Use the `status` field as the source of truth, not the `success` boolean.

## Result Contract

### Endpoint

```
GET /semantic-search/{job_id}/result
```

### Response Fields

| Field | Type | Description |
|-------|------|-------------|
| `success` | boolean | `true` only when `status` is `completed` |
| `job_id` | string | The semantic search job identifier |
| `status` | string | Terminal state: `completed` or `failed` |
| `query` | string | Original query |
| `normalized_intent` | string | LLM-normalized search intent |
| `matched_count` | integer | Total matched items |
| `retained_count` | integer | Final retained items |
| `report` | string | Markdown semantic search report |
| `time_window_hours` | integer | Search time window |
| `error` | string or null | Error text when failed |

## Report Structure

The Markdown report follows this structure:

```markdown
# Topic Search Report

- Normalized intent: ...
- Original query: ...
- Time window: N hours
- Matched items: N
- Retained items: N

## Key Signals

### Signal 1
Concise synthesized paragraph.
Sources: [Source Name](https://example.com/article)
```

The live service currently returns the headings in Chinese (`# 主题检索报告`, `## 关键信号`). Treat the exact report string as implementation-defined content and preserve it as returned.
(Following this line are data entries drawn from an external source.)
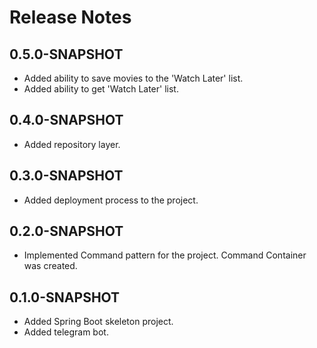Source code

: # Release Notes

## 0.5.0-SNAPSHOT

* Added ability to save movies to the 'Watch Later' list.
* Added ability to get 'Watch Later' list.

## 0.4.0-SNAPSHOT

* Added repository layer.

## 0.3.0-SNAPSHOT

* Added deployment process to the project.

## 0.2.0-SNAPSHOT

* Implemented Command pattern for the project. Command Container was created.

## 0.1.0-SNAPSHOT

* Added Spring Boot skeleton project.
* Added telegram bot. 

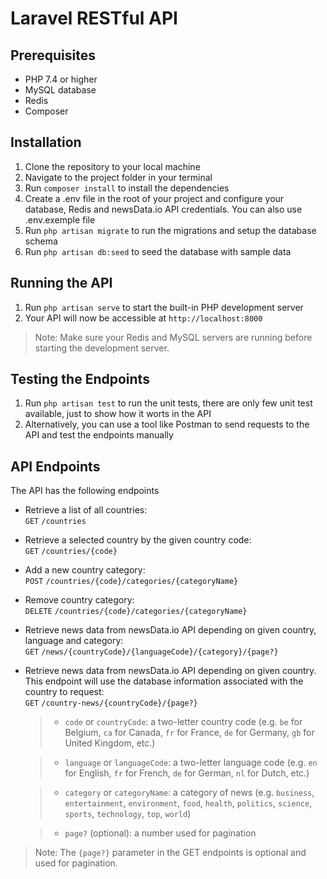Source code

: # Laravel RESTful API

## Prerequisites
- PHP 7.4 or higher
- MySQL database
- Redis
- Composer

## Installation
1. Clone the repository to your local machine
2. Navigate to the project folder in your terminal
3. Run `composer install` to install the dependencies
4. Create a .env file in the root of your project and configure your database, Redis and newsData.io API credentials. You can also use .env.exemple file
5. Run `php artisan migrate` to run the migrations and setup the database schema
6. Run `php artisan db:seed` to seed the database with sample data

## Running the API
1. Run `php artisan serve` to start the built-in PHP development server
2. Your API will now be accessible at `http://localhost:8000`

> Note: Make sure your Redis and MySQL servers are running before starting the development server.

## Testing the Endpoints
1. Run `php artisan test` to run the unit tests, there are only few unit test available, just to show how it worts in the API
2. Alternatively, you can use a tool like Postman to send requests to the API and test the endpoints manually

## API Endpoints
The API has the following endpoints

- Retrieve a list of all countries:  
  `GET` `/countries`  

- Retrieve a selected country by the given country code:  
  `GET` `/countries/{code}`  
  
- Add a new country category:  
  `POST` `/countries/{code}/categories/{categoryName}`  

- Remove country category:  
  `DELETE` `/countries/{code}/categories/{categoryName}`  

- Retrieve news data from newsData.io API depending on given country, language and category:  
  `GET` `/news/{countryCode}/{languageCode}/{category}/{page?}`   

- Retrieve news data from newsData.io API depending on given country. This endpoint will use the database information associated with the country to request:  
  `GET` `/country-news/{countryCode}/{page?}`  

  > - `code` or `countryCode`: a two-letter country code (e.g. `be` for Belgium, `ca` for Canada, `fr` for France, `de` for Germany, `gb` for United Kingdom, etc.)  

  > - `language` or `languageCode`: a two-letter language code (e.g. `en` for English, `fr` for French, `de` for German, `nl` for Dutch, etc.)  

  > - `category` or `categoryName`: a category of news (e.g. `business`, `entertainment`, `environment`, `food`, `health`, `politics`, `science`, `sports`, `technology`, `top`, `world`)  

  > - `page?` (optional): a number used for pagination  
  

> Note: The `{page?}` parameter in the GET endpoints is optional and used for pagination.
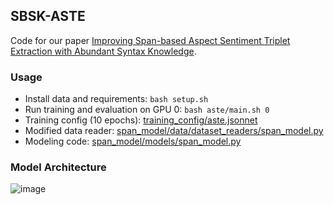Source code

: ## SBSK-ASTE

Code for our paper [Improving Span-based Aspect Sentiment Triplet Extraction with Abundant Syntax Knowledge](https://link.springer.com/article/10.1007/s11063-022-11115-x).

### Usage

- Install data and requirements: `bash setup.sh`
- Run training and evaluation on GPU 0: `bash aste/main.sh 0`
- Training config (10 epochs): [training_config/aste.jsonnet](training_config/aste.jsonnet)
- Modified data reader: [span_model/data/dataset_readers/span_model.py](span_model/data/dataset_readers/span_model.py)
- Modeling code: [span_model/models/span_model.py](span_model/models/span_model.py)

### Model Architecture
![image](https://user-images.githubusercontent.com/45933255/197764098-3c8becf6-33ef-42f8-929e-2a880c9fe9f8.png)

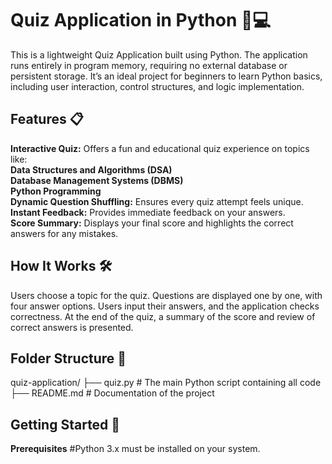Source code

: # <h1>Quiz Application in Python 🧠💻</h1>
This is a lightweight Quiz Application built using Python. The application runs entirely in program memory, requiring no external database or persistent storage. It’s an ideal project for beginners to learn Python basics, including user interaction, control structures, and logic implementation.

<h2>Features 📋</h2>

<b>Interactive Quiz:</b> Offers a fun and educational quiz experience on topics like:<br>
<b>
Data Structures and Algorithms (DSA)<br>
Database Management Systems (DBMS)<br>
Python Programming<br>
</b>
<b>Dynamic Question Shuffling:</b> Ensures every quiz attempt feels unique.<br>
<b>Instant Feedback:</b> Provides immediate feedback on your answers.<br>
<b>Score Summary:</b> Displays your final score and highlights the correct answers for any mistakes.<br>

<h2>How It Works 🛠️</h2>

Users choose a topic for the quiz.
Questions are displayed one by one, with four answer options.
Users input their answers, and the application checks correctness.
At the end of the quiz, a summary of the score and review of correct answers is presented.

<h2>Folder Structure 📂</h2>

quiz-application/
├── quiz.py       # The main Python script containing all code
├── README.md     # Documentation of the project

<h2>Getting Started 🚀</h2>

<b>Prerequisites</b>
#Python 3.x must be installed on your system.
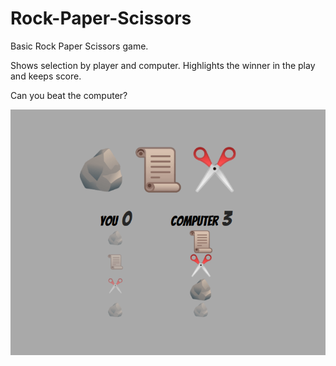 # Rock-Paper-Scissors

Basic Rock Paper Scissors game. 

Shows selection by player and computer. Highlights the winner in the play and keeps score.

Can you beat the computer?

![Rock-Paper-Scissors](https://github.com/whitehatws/Rock-Paper-Scissors/blob/main/rockpaperscissorsexample.png)
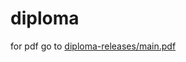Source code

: # diploma

for pdf go to [diploma-releases/main.pdf](https://github.com/HectorHW/diploma-releases/blob/master/main.pdf)
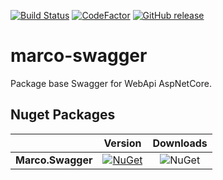 [![Build Status](https://dev.azure.com/marcoaurelioit/marco-swagger/_apis/build/status/marcoaurelioit.marco-swagger)](https://dev.azure.com/marcoaurelioit/marco-swagger/_build/latest?definitionId=1)
[![CodeFactor](https://www.codefactor.io/repository/github/marcoaurelioit/marco-swagger/badge)](https://www.codefactor.io/repository/github/marcoaurelioit/marco-swagger)
[![GitHub release](https://img.shields.io/github/release/marcoaurelioit/marco-swagger.svg)](https://github.com/marcoaurelioit/marco-swagger/releases)

# marco-swagger
Package base Swagger for WebApi AspNetCore.

## Nuget Packages
||Version|Downloads|
|---------------------------|:---:|:---:|
|**Marco.Swagger**|[![NuGet](https://img.shields.io/nuget/v/Marco.Swagger.svg)](https://www.nuget.org/packages/Marco.Swagger/)|![NuGet](https://img.shields.io/nuget/dt/Marco.Swagger.svg)|
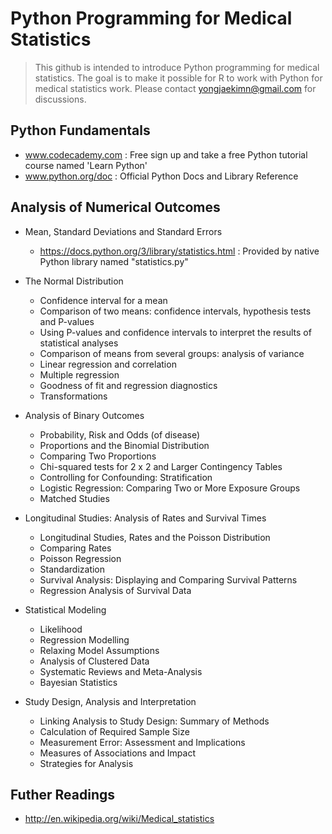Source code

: # Python Programming for Medical Statistics

> This github is intended to introduce Python programming for medical statistics. The goal is to make it possible for R to work with Python for medical statistics work. Please contact yongjaekimn@gmail.com for discussions.

## Python Fundamentals
- www.codecademy.com : Free sign up and take a free Python tutorial course named 'Learn Python'
- www.python.org/doc : Official Python Docs and Library Reference

## Analysis of Numerical Outcomes
- Mean, Standard Deviations and Standard Errors
  - https://docs.python.org/3/library/statistics.html : Provided by native Python library named "statistics.py"
- The Normal Distribution
  - Confidence interval for a mean
  - Comparison of two means: confidence intervals, hypothesis tests and P-values
  - Using P-values and confidence intervals to interpret the results of statistical analyses
  - Comparison of means from several groups: analysis of variance
  - Linear regression and correlation
  - Multiple regression
  - Goodness of fit and regression diagnostics
  - Transformations

- Analysis of Binary Outcomes
  - Probability, Risk and Odds (of disease)
  - Proportions and the Binomial Distribution
  - Comparing Two Proportions
  - Chi-squared tests for 2 x 2 and Larger Contingency Tables
  - Controlling for Confounding: Stratification
  - Logistic Regression: Comparing Two or More Exposure Groups
  - Matched Studies

- Longitudinal Studies: Analysis of Rates and Survival Times
  - Longitudinal Studies, Rates and the Poisson Distribution
  - Comparing Rates
  - Poisson Regression
  - Standardization
  - Survival Analysis: Displaying and Comparing Survival Patterns
  - Regression Analysis of Survival Data

- Statistical Modeling
  - Likelihood
  - Regression Modelling
  - Relaxing Model Assumptions
  - Analysis of Clustered Data
  - Systematic Reviews and Meta-Analysis
  - Bayesian Statistics

- Study Design, Analysis and Interpretation
  - Linking Analysis to Study Design: Summary of Methods
  - Calculation of Required Sample Size
  - Measurement Error: Assessment and Implications
  - Measures of Associations and Impact
  - Strategies for Analysis

## Futher Readings
- http://en.wikipedia.org/wiki/Medical_statistics
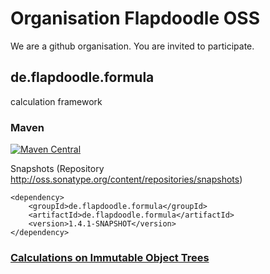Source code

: # Organisation Flapdoodle OSS

We are a github organisation. You are invited to participate.

## de.flapdoodle.formula

calculation framework

### Maven

[![Maven Central](https://img.shields.io/maven-central/v/de.flapdoodle/de.flapdoodle.formula.svg)](https://maven-badges.herokuapp.com/maven-central/de.flapdoodle/de.flapdoodle.formula)

Snapshots (Repository http://oss.sonatype.org/content/repositories/snapshots)

	<dependency>
		<groupId>de.flapdoodle.formula</groupId>
		<artifactId>de.flapdoodle.formula</artifactId>
		<version>1.4.1-SNAPSHOT</version>
	</dependency>

### [Calculations on Immutable Object Trees](HowToCalculateChangeableInstanceTest.md)

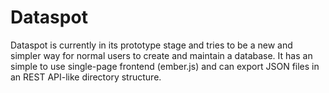 Dataspot
========

Dataspot is currently in its prototype stage and tries to be a new and simpler way for normal users to create and maintain a database. It has an simple to use single-page frontend (ember.js) and can export JSON files in an REST API-like directory structure.

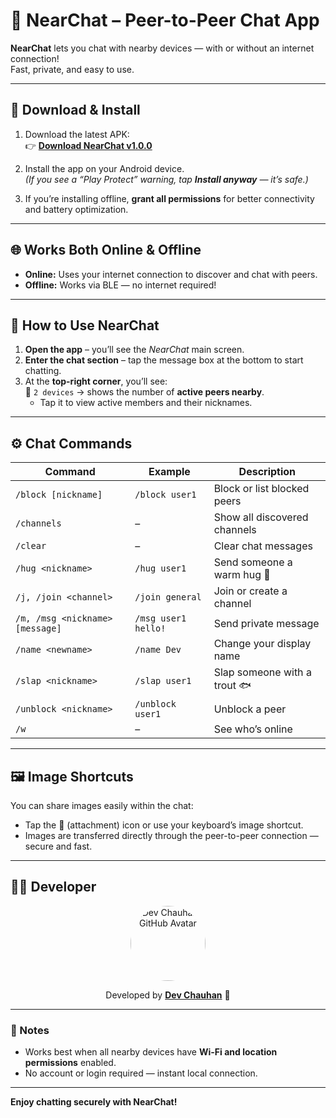 # 📱 NearChat – Peer-to-Peer Chat App

**NearChat** lets you chat with nearby devices — with or without an internet connection!  
Fast, private, and easy to use.

---

## 🚀 Download & Install

1. Download the latest APK:  
   👉 [**Download NearChat v1.0.0**](https://github.com/nearchatapk/nearchatapk.github.io/releases/download/1.0.0/Nearchat.apk)

2. Install the app on your Android device.  
   *(If you see a “Play Protect” warning, tap **Install anyway** — it’s safe.)*

3. If you’re installing offline, **grant all permissions** for better connectivity and battery optimization.

---

## 🌐 Works Both Online & Offline

- **Online:** Uses your internet connection to discover and chat with peers.  
- **Offline:** Works via BLE  — no internet required!

---

## 💬 How to Use NearChat

1. **Open the app** – you’ll see the *NearChat* main screen.  
2. **Enter the chat section** – tap the message box at the bottom to start chatting.  
3. At the **top-right corner**, you’ll see:  
   📶 `2 devices` → shows the number of **active peers nearby**.  
   - Tap it to view active members and their nicknames.

---

## ⚙️ Chat Commands

| Command | Example | Description |
|----------|----------|-------------|
| `/block [nickname]` | `/block user1` | Block or list blocked peers |
| `/channels` | – | Show all discovered channels |
| `/clear` | – | Clear chat messages |
| `/hug <nickname>` | `/hug user1` | Send someone a warm hug 🤗 |
| `/j, /join <channel>` | `/join general` | Join or create a channel |
| `/m, /msg <nickname> [message]` | `/msg user1 hello!` | Send private message |
| `/name <newname>` | `/name Dev` | Change your display name |
| `/slap <nickname>` | `/slap user1` | Slap someone with a trout 🐟 |
| `/unblock <nickname>` | `/unblock user1` | Unblock a peer |
| `/w` | – | See who’s online |

---

## 🖼️ Image Shortcuts

You can share images easily within the chat:
- Tap the 📎 (attachment) icon or use your keyboard’s image shortcut.  
- Images are transferred directly through the peer-to-peer connection — secure and fast.

---

## 👨‍💻 Developer

<p align="center">
  <a href="https://github.com/devchauhann">
    <img src="https://github.com/devchauhann.png?size=120" width="120" style="border-radius:50%;" alt="Dev Chauhan’s GitHub Avatar"/>
  </a>
</p>

<p align="center">
  Developed by <a href="https://github.com/devchauhann"><b>Dev Chauhan</b></a> 🚀  
</p>

---

### 🧠 Notes
- Works best when all nearby devices have **Wi-Fi and location permissions** enabled.  
- No account or login required — instant local connection.  

---

**Enjoy chatting securely with NearChat!**
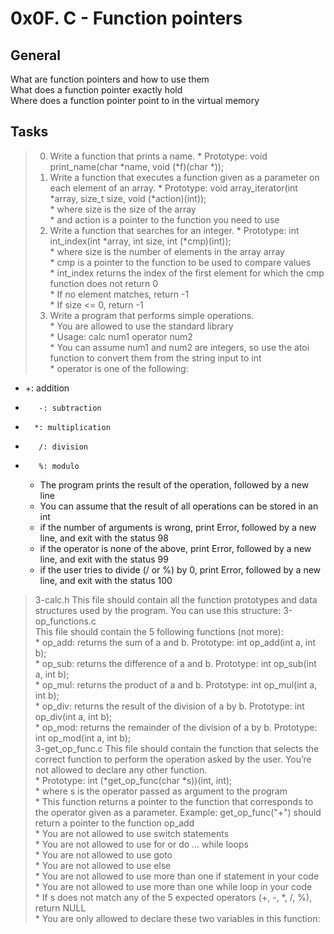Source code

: # 0x0F. C - Function pointers    

## General    
What are function pointers and how to use them   
What does a function pointer exactly hold   
Where does a function pointer point to in the virtual memory   

## Tasks
> 0. Write a function that prints a name.
	* Prototype: void print_name(char *name, void (*f)(char *));   
> 1. Write a function that executes a function given as a parameter on each element of an array.
	* Prototype: void array_iterator(int *array, size_t size, void (*action)(int));   
	* where size is the size of the array    
	* and action is a pointer to the function you need to use   
> 2. Write a function that searches for an integer.
	* Prototype: int int_index(int *array, int size, int (*cmp)(int));   
	* where size is the number of elements in the array array   
	* cmp is a pointer to the function to be used to compare values   
	* int_index returns the index of the first element for which the cmp function does not return 0   
	* If no element matches, return -1   
	* If size <= 0, return -1   
> 3. Write a program that performs simple operations.   
	* You are allowed to use the standard library   
	* Usage: calc num1 operator num2   
	* You can assume num1 and num2 are integers, so use the atoi function to convert them from the string input to int   
	* operator is one of the following:   
* 	+: addition   
*        -: subtraction   
*       *: multiplication   
*        /: division   
*        %: modulo   
	* The program prints the result of the operation, followed by a new line   
	* You can assume that the result of all operations can be stored in an int   
	* if the number of arguments is wrong, print Error, followed by a new line, and exit with the status 98   
	* if the operator is none of the above, print Error, followed by a new line, and exit with the status 99   
	* if the user tries to divide (/ or %) by 0, print Error, followed by a new line, and exit with the status 100   
> 3-calc.h
This file should contain all the function prototypes and data structures used by the program. You can use this structure:
> 3-op_functions.c   
This file should contain the 5 following functions (not more):   
	* op_add: returns the sum of a and b. Prototype: int op_add(int a, int b);   
	* op_sub: returns the difference of a and b. Prototype: int op_sub(int a, int b);   
	* op_mul: returns the product of a and b. Prototype: int op_mul(int a, int b);   
	* op_div: returns the result of the division of a by b. Prototype: int op_div(int a, int b);   
	* op_mod: returns the remainder of the division of a by b. Prototype: int op_mod(int a, int b);   
> 3-get_op_func.c
This file should contain the function that selects the correct function to perform the operation asked by the user. You’re not allowed to declare any other function.   
	* Prototype: int (*get_op_func(char *s))(int, int);   
	* where s is the operator passed as argument to the program   
	* This function returns a pointer to the function that corresponds to the operator given as a parameter. Example: get_op_func("+") should return a pointer to the function op_add   
	* You are not allowed to use switch statements   
	* You are not allowed to use for or do ... while loops   
	* You are not allowed to use goto   
	* You are not allowed to use else   
	* You are not allowed to use more than one if statement in your code   
	* You are not allowed to use more than one while loop in your code   
	* If s does not match any of the 5 expected operators (+, -, *, /, %), return NULL   
	* You are only allowed to declare these two variables in this function:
## Limits and Dependencies

- Requires PostgreSQL with pgvector; SQLite is unsupported
- Query length is capped at 300 characters
- Query decomposition is capped at 4 subqueries
- Final retained results are capped at 200 unique items
- `OPENAI_API_KEY` is required for embedding generation
- `KIMI_API_KEY` or `GROK_API_KEY` is required for query planning and report synthesis

## Telegram and Backfill Notes

- Telegram command: `/semantic_search <hours> <topic>`
- Historical embedding backfill command:

```bash
uv run python -m crypto_news_analyzer.main --mode embedding-backfill --config ./config.jsonc --batch-size 100
```

Optional: add `--limit 1000` to process only part of the backlog.

## Updating

Canonical sources for this reference:

1. `crypto_news_analyzer/api_server.py`
2. `crypto_news_analyzer/models.py`
3. `crypto_news_analyzer/domain/models.py`
4. `docs/SEMANTIC_SEARCH_API_GUIDE.md`
5. `tests/test_api_server_semantic_search.py`
6. `tests/test_semantic_search_contracts.py`

When sources disagree, trust code and tests over prose.